WHAT YOU HAVE TO DO => Copy all lines in the data that contain the string "typeName".

Saved entries:
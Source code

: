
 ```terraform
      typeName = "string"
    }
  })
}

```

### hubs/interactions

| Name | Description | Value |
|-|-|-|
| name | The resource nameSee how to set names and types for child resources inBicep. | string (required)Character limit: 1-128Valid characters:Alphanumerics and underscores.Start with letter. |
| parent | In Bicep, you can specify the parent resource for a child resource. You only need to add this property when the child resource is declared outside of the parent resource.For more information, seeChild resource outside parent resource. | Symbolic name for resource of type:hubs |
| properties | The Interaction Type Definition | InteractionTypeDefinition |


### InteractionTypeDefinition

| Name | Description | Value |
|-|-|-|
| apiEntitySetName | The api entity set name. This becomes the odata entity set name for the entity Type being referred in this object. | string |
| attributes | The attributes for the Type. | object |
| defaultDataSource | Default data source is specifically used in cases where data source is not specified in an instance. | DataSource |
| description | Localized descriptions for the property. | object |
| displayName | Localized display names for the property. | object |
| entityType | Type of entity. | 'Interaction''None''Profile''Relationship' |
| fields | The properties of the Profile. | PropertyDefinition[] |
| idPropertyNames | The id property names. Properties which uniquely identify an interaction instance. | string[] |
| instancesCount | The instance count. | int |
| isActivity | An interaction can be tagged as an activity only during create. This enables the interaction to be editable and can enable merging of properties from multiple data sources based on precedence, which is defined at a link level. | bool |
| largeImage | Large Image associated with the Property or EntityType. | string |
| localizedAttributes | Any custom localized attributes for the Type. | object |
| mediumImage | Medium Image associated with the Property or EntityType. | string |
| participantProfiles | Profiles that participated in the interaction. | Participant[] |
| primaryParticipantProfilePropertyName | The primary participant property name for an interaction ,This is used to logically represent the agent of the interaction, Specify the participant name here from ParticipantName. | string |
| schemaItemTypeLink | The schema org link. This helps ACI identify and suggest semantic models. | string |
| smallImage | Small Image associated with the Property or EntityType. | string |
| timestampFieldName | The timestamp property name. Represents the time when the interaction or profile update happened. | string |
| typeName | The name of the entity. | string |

EXPECTED ANSWER =>
      typeName = "string"
| typeName | The name of the entity. | string |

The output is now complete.